Records supplied ->
========================================

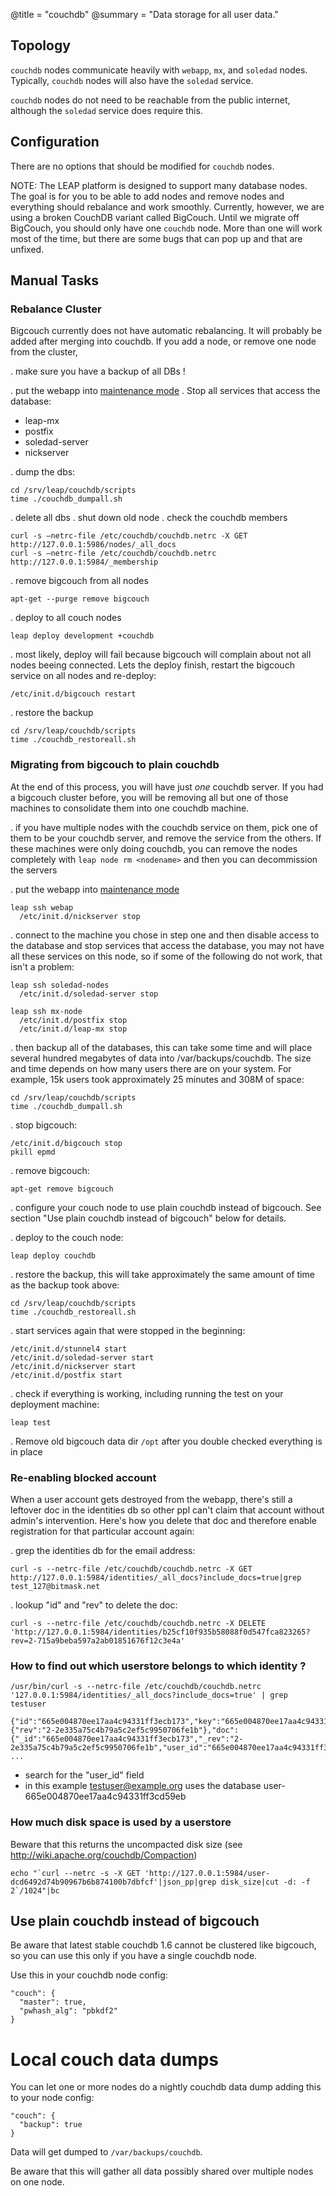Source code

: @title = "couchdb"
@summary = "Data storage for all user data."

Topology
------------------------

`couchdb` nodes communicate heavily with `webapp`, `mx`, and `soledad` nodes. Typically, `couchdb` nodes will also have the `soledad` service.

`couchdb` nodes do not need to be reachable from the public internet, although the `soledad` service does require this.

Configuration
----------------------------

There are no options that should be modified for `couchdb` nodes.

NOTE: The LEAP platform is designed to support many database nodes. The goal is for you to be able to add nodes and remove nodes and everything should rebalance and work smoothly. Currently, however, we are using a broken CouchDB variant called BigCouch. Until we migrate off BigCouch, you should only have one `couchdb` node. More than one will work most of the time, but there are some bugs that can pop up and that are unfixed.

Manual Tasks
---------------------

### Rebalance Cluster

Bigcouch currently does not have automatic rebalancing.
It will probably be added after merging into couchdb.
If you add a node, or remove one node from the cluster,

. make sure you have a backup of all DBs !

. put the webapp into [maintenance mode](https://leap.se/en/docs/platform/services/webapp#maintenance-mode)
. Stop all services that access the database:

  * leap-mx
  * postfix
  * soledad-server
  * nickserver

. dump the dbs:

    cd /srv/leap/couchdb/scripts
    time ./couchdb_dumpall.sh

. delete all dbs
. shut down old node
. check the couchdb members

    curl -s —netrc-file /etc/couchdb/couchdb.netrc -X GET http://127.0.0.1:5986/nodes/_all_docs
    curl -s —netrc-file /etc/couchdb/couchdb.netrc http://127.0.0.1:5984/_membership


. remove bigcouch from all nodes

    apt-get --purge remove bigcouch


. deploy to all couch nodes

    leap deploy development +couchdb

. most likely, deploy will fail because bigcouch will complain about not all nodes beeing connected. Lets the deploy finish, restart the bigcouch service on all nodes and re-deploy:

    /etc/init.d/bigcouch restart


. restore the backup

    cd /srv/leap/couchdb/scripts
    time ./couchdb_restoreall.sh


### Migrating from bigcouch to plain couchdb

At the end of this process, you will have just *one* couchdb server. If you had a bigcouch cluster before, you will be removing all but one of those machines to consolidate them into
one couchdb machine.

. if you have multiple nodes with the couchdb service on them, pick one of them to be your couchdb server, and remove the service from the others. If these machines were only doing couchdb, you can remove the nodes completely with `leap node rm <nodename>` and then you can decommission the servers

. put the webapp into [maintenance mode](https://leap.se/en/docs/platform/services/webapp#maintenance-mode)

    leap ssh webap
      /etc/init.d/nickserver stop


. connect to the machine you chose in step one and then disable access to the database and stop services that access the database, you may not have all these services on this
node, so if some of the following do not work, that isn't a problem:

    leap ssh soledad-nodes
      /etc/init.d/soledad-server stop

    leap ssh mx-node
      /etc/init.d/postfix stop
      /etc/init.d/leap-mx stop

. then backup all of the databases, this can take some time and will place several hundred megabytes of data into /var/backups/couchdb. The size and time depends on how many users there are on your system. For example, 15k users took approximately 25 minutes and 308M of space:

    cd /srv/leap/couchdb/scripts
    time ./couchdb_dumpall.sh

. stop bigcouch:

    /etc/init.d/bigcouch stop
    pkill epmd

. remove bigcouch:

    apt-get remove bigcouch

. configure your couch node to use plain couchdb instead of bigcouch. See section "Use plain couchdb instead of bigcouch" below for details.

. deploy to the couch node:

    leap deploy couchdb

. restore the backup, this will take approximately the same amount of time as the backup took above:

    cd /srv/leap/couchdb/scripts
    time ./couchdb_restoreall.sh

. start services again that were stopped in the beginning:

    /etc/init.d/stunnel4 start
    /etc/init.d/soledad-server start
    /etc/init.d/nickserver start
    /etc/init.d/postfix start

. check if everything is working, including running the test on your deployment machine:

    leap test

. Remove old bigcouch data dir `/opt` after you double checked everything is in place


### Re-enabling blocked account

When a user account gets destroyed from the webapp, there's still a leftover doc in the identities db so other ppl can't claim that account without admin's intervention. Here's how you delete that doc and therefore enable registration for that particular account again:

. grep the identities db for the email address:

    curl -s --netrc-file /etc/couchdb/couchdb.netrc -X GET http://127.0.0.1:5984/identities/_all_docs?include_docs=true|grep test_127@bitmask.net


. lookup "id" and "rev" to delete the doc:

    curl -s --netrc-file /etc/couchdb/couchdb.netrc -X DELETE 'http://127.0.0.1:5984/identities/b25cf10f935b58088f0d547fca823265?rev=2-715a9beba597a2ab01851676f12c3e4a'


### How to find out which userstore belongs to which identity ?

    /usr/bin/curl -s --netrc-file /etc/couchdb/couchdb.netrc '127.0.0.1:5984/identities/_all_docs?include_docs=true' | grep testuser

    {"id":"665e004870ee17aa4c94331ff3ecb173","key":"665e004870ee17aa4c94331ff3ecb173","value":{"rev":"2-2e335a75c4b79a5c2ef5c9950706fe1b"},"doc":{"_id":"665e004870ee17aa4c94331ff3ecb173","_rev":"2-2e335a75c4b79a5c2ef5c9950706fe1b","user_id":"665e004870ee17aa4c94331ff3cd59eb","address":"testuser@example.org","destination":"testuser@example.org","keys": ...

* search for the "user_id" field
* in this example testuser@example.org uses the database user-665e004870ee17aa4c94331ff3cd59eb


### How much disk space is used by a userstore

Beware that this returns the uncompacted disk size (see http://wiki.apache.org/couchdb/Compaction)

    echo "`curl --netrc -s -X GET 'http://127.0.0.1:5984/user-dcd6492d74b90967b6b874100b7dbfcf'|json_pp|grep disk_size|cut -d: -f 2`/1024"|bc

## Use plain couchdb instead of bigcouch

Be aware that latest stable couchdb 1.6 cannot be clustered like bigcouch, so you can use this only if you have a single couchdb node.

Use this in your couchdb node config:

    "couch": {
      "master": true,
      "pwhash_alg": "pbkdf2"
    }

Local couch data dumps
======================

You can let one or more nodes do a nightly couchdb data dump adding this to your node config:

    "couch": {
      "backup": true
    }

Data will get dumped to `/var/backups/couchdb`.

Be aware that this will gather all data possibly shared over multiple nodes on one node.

========================================

Task objective -> Which lines in the records above hold the string "account"? Copy each of them.

Your solution ->
### Re-enabling blocked account
When a user account gets destroyed from the webapp, there's still a leftover doc in the identities db so other ppl can't claim that account without admin's intervention. Here's how you delete that doc and therefore enable registration for that particular account again:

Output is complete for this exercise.